#### Description of the task
Word for word, give the entries back.
(Beginning of Supplied material)
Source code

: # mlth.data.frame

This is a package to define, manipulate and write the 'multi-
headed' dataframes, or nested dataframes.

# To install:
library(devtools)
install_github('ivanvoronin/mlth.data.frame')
(End of Supplied material)
#### Reply
Source code

: # mlth.data.frame

This is a package to define, manipulate and write the 'multi-
headed' dataframes, or nested dataframes.

# To install:
library(devtools)
install_github('ivanvoronin/mlth.data.frame')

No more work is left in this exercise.